What are the Provident Funds?
Broadly, there are two types of provident funds. Employee Provident Fund (EPF) and Public Provident Fund (PPF). EPF is meant for salaried employees where both the employer and employee contribute their contributions. The employee and employer each contribute 12% of basic salary plus DA to the EPF. The employer’s contribution after this mandatory 12% is taxed as a prerequisite in the hands of the employee. Additionally, there is a cap of ₹7,50,000/- on the contribution by the employer. The accumulated corpus with interest thereon is paid to an employee on his retirement or he can withdraw the same before retirement too as per rules. All the provident funds are discussed in detail here.

The PPF is a general provident fund available to all individuals and the contributions are eligible for deduction u/s 80C and maturity proceeds including interest are also tax-free. The scheme of investment into PPF is discussed in detail here.

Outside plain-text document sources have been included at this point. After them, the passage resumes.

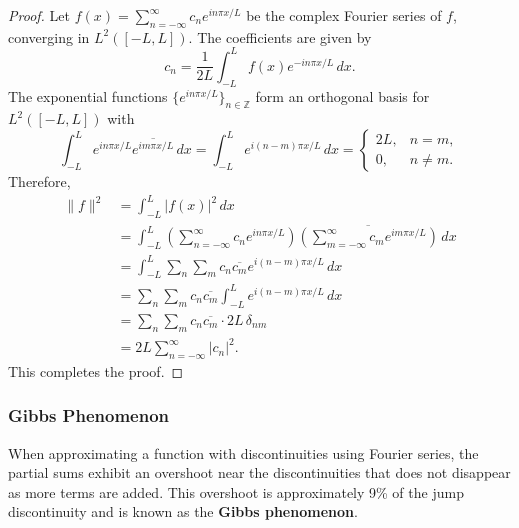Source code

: \begin{proof}
    Let \( f(x) = \sum_{n=-\infty}^{\infty} c_n e^{i n \pi x / L} \) be the complex Fourier series of \( f \), converging in \( L^2([-L, L]) \).
    The coefficients are given by
    \[
        c_n = \frac{1}{2L} \int_{-L}^{L} f(x) e^{-i n \pi x / L} \, dx.
    \]
    The exponential functions \( \{e^{i n \pi x / L}\}_{n \in \mathbb{Z}} \) form an orthogonal basis for \( L^2([-L, L]) \) with
    \[
        \int_{-L}^{L} e^{i n \pi x / L} \overline{e^{i m \pi x / L}} \, dx = \int_{-L}^{L} e^{i (n-m) \pi x / L} \, dx =
        \begin{cases}
            2L, & n = m,    \\
            0,  & n \neq m.
        \end{cases}
    \]
    Therefore,
    \begin{align*}
        \|f\|^2 & = \int_{-L}^{L} |f(x)|^2 \, dx                                                                                                                                 \\
                & = \int_{-L}^{L} \left( \sum_{n=-\infty}^{\infty} c_n e^{i n \pi x / L} \right) \overline{ \left(\sum_{m=-\infty}^{\infty} c_m e^{i m \pi x / L} \right)} \, dx \\
                & = \int_{-L}^{L} \sum_{n} \sum_{m} c_n \overline{c_m} e^{i (n-m) \pi x / L} \, dx                                                                               \\
                & = \sum_{n} \sum_{m} c_n \overline{c_m} \int_{-L}^{L} e^{i (n-m) \pi x / L} \, dx                                                                               \\
                & = \sum_{n} \sum_{m} c_n \overline{c_m} \cdot 2L \, \delta_{nm}                                                                                                 \\
                & = 2L \sum_{n=-\infty}^{\infty} |c_n|^2.
    \end{align*}
    This completes the proof.
\end{proof}

\subsubsection{Gibbs Phenomenon}
When approximating a function with discontinuities using Fourier series, the partial sums exhibit an overshoot near the discontinuities that does not disappear as more terms are added. This overshoot is approximately 9\% of the jump discontinuity and is known as the \textbf{Gibbs phenomenon}.

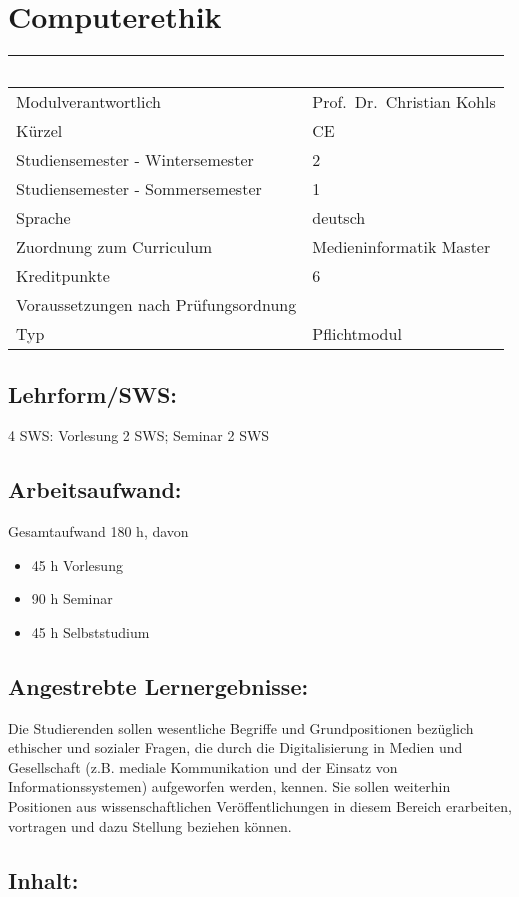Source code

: \chapter{Computerethik}\label{computerethik}

\begin{longtable}[]{@{}ll@{}}
\toprule
~ & ~\tabularnewline
\midrule
\endhead
Modulverantwortlich & Prof.~Dr.~Christian Kohls\tabularnewline
Kürzel & CE\tabularnewline
Studiensemester - Wintersemester & 2\tabularnewline
Studiensemester - Sommersemester & 1\tabularnewline
Sprache & deutsch\tabularnewline
Zuordnung zum Curriculum & Medieninformatik Master\tabularnewline
Kreditpunkte & 6\tabularnewline
Voraussetzungen nach Prüfungsordnung &\tabularnewline
Typ & Pflichtmodul\tabularnewline
\bottomrule
\end{longtable}

\section*{Lehrform/SWS:}\label{lehrformsws}

4 SWS: Vorlesung 2 SWS; Seminar 2 SWS

\section*{Arbeitsaufwand:}\label{arbeitsaufwand}

Gesamtaufwand 180 h, davon

\begin{itemize}
\item
  45 h Vorlesung
\item
  90 h Seminar
\item
  45 h Selbststudium
\end{itemize}

\section*{Angestrebte
Lernergebnisse:}\label{angestrebte-lernergebnisse}

Die Studierenden sollen wesentliche Begriffe und Grundpositionen
bezüglich ethischer und sozialer Fragen, die durch die Digitalisierung
in Medien und Gesellschaft (z.B. mediale Kommunikation und der Einsatz
von Informationssystemen) aufgeworfen werden, kennen. Sie sollen
weiterhin Positionen aus wissenschaftlichen Veröffentlichungen in diesem
Bereich erarbeiten, vortragen und dazu Stellung beziehen können.

\section*{Inhalt:}\label{inhalt}


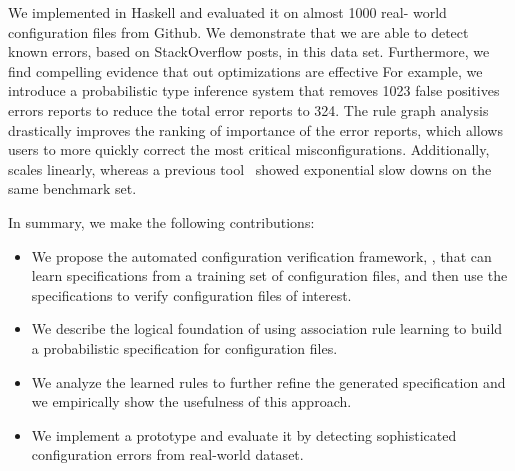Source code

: We implemented \app in Haskell  and evaluated it on almost 1000 real-
world configuration files from Github.
We demonstrate that we are able to detect known errors, based on 
StackOverflow posts, in this data set.
Furthermore, we find compelling evidence that out optimizations are 
effective
For example, we introduce a probabilistic type inference system that removes 1023 false 
positives errors reports to reduce the total error reports to 324.
The rule graph analysis drastically improves the ranking of importance of 
the error reports, which allows users to more quickly correct the most 
critical misconfigurations.
Additionally, \app scales linearly, whereas 
a previous tool~\cite{santolucitoCAV} showed exponential slow downs on 
the same benchmark set.

In summary, we make the following contributions:
\begin{itemize}
\item We propose the automated configuration verification
framework, \app, that can learn specifications from a training set
of configuration files, and then use the specifications to verify 
configuration files of interest.
\item We describe the logical foundation of using association rule learning to build a probabilistic specification for configuration files. 
\item We analyze the learned rules to further refine the generated specification and we empirically show the usefulness of this approach.
\item We implement a \app prototype and evaluate it by
detecting sophisticated configuration errors 
from real-world dataset.

\end{itemize}


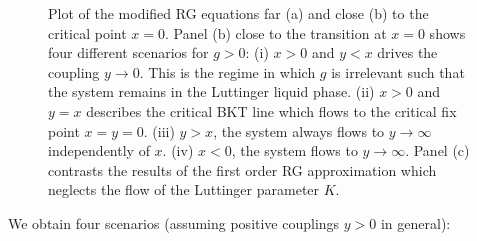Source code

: \documentclass{svmono}
\begin{document}
\begin{figure}
    \caption{Plot of the modified RG equations far (a) and close (b) to the critical point $x=0$. Panel (b) close to the transition at $x=0$ shows four different scenarios for $g>0$: (i) $x>0$ and $y<x$ drives the coupling $y\rightarrow0$. This is the regime in which $g$ is irrelevant such that the system remains in the Luttinger liquid phase. (ii) $x>0$ and $y=x$ describes the critical BKT line which flows to the critical fix point $x=y=0$. (iii) $y>x$, the system always flows to $y\rightarrow\infty$ independently of $x$. (iv) $x<0$, the system flows to $y\rightarrow\infty$. Panel (c) contrasts the results of the first order RG approximation which neglects the flow of the Luttinger parameter $K$.}
    \label{fig:bkt_flow_equations}
\end{figure}

We obtain four scenarios (assuming positive couplings $y>0$ in general):
\end{document}
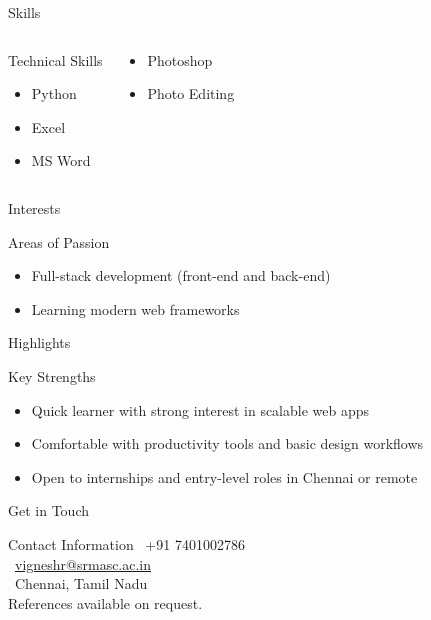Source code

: \documentclass[10pt]{beamer}
\begin{document}
\begin{frame}{Skills}
    \begin{columns}
        \begin{block}{Technical Skills}
            \begin{itemize}
                \item Python
                \item Excel
                \item MS Word
            \end{itemize}
        \end{block}
        \begin{block}{}
            \begin{itemize}
                \item Photoshop
                \item Photo Editing
            \end{itemize}
        \end{block}
    \end{columns}
\end{frame}

\begin{frame}{Interests}
    \begin{block}{Areas of Passion}
        \begin{itemize}
            \item Full-stack development (front-end and back-end)
            \item Learning modern web frameworks
        \end{itemize}
    \end{block}
\end{frame}

\begin{frame}{Highlights}
    \begin{block}{Key Strengths}
        \begin{itemize}
            \item Quick learner with strong interest in scalable web apps
            \item Comfortable with productivity tools and basic design workflows
            \item Open to internships and entry-level roles in Chennai or remote
        \end{itemize}
    \end{block}
\end{frame}

\begin{frame}{Get in Touch}
    \centering
    \begin{block}{Contact Information}
        \faPhone\ +91 7401002786 \\
        \faEnvelope\ \href{mailto:vigneshr@srmasc.ac.in}{vigneshr@srmasc.ac.in} \\
        \faMapMarker\ Chennai, Tamil Nadu \\
        \vspace{0.5cm}
        \small References available on request.
    \end{block}
\end{frame}
\end{document}
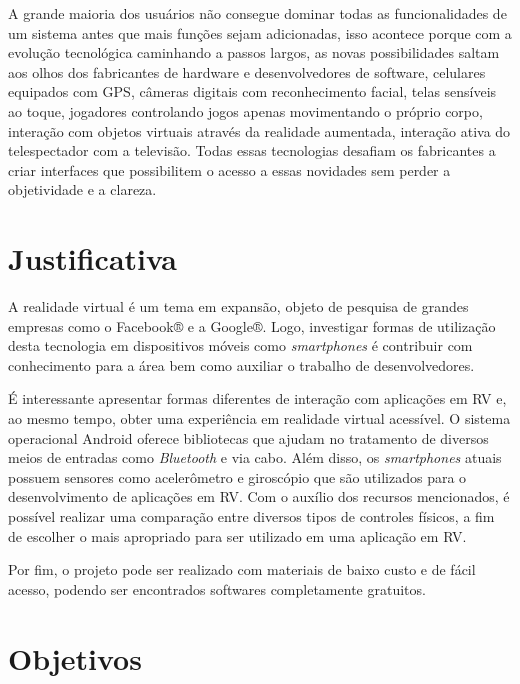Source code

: \begin{citacao}
A grande maioria dos usuários não consegue dominar todas as funcionalidades de um sistema antes que mais funções sejam adicionadas, isso acontece porque com a evolução tecnológica caminhando a passos largos, as novas possibilidades saltam aos olhos dos fabricantes de hardware e desenvolvedores de software, celulares equipados com GPS, câmeras digitais com reconhecimento facial, telas sensíveis ao toque, jogadores controlando jogos apenas movimentando o próprio corpo, interação com objetos virtuais através da realidade aumentada, interação ativa do telespectador com a televisão. Todas essas tecnologias desafiam os fabricantes a criar interfaces que possibilitem o acesso a essas novidades sem perder a objetividade e a clareza. \cite{oliveira}
\end{citacao}

\section{Justificativa}
\label{s.justificativa}

A realidade virtual é um tema em expansão, objeto de pesquisa de grandes empresas como o Facebook® e a Google®. Logo, investigar formas de utilização desta tecnologia em dispositivos móveis como \textit{smartphones} é contribuir com conhecimento para a área bem como auxiliar o trabalho de desenvolvedores. 

É interessante apresentar formas diferentes de interação com aplicações em RV e, ao mesmo tempo, obter uma experiência em realidade virtual acessível. O sistema operacional Android oferece bibliotecas que ajudam no tratamento de diversos meios de entradas como \textit{Bluetooth} e via cabo. Além disso, os \textit{smartphones} atuais possuem sensores como acelerômetro e giroscópio que são utilizados para o desenvolvimento de aplicações em RV. Com o auxílio dos recursos mencionados, é possível realizar uma comparação entre diversos tipos de controles físicos, a fim de escolher o mais apropriado para ser utilizado em uma aplicação em RV. 

Por fim, o projeto pode ser realizado com materiais de baixo custo e de fácil acesso, podendo ser encontrados softwares completamente gratuitos.

\section{Objetivos}
\label{s.objetivos}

How are the employee’s contributions to EPF are taxed now?
The employee’s contribution to PF is deductible u/s 80C of the Income-tax Act up to a maximum limit of ₹150,000/-. Thus, there is no tax on investment/deposits. The amounts deposited in PF earn interest currently at the rate of 8.5% and such interest income is tax-free. The withdrawal of the amounts from PF is also not taxable. Hence, the investments in PF follow the Exempt – Exempt – Exempt (EEE) formula. It is not taxed at any stage.

What is proposed in the Budget?
The Budget-2021 has attacked the middle E of E – E – E trinity. It sought to tax the interest income earned on the employee contributions of the amount of more than ₹2,50,000/-. This means the interest earned on the contributions which are more than ₹2,50,000/- will be subjected to tax. The interest earned on the contribution upto ₹2,50,000/- shall not be taxed. Thus, the new formula for PF contributions of more than ₹ 2,50,000/- shall be E – T – E. This law will be coming into effect from the financial year 2021-22 and assessment year 2022-23.

Illustration:
Shri Sunil earns ₹ 40,00,000/- in basic salary and DA. He contributes 12% of this amount to the EPF. The position of his PF account funds for F Y 2020-21 and 2021-22 will be as follows.

FY



(I)

Sunil’s entire contribution
(on ₹40L)

(II)

Maximum tax-free amount

(III)

Excess amount contributed

(IV)

Interest @ 8.5% on (IV)

(V)

Less tax @30% (excluding cess)

(VI)

Net accumulated corpus (excluding interest on 2.5L) *

(VII)

2020-21 4,80,000 2,50,000 2,30,000 19,550 0 4,99,550
2021-22 4,80,000 2,50,000 2,30,000 19,550 5,865 4,93,685

In the above table, the difference sounds less but it becomes quite substantial over the years because of the compounding effect.

How will this impact tax on salaried taxpayers?
This will not impact a large number of salaried taxpayers whose annual contribution to PF is ₹ 2,50,000/- or lesser. However, those salaried taxpayers who used to deposit heavy amounts in PF and earn triple tax benefits will be impacted. Now they will be made to pay tax on the interest income earned by them on PF contributions above ₹2,50,000/-.

How much will be the tax outgo?
The interest income will be taxed as income from other sources and shall be taxed at prevalent rates of tax. The TDS will be done by EPFO on the accrued amount of interest every year as of 31st March. The rate of TDS shall be 10% of the interest income. This TDS, you can claim a tax credit in your ITR.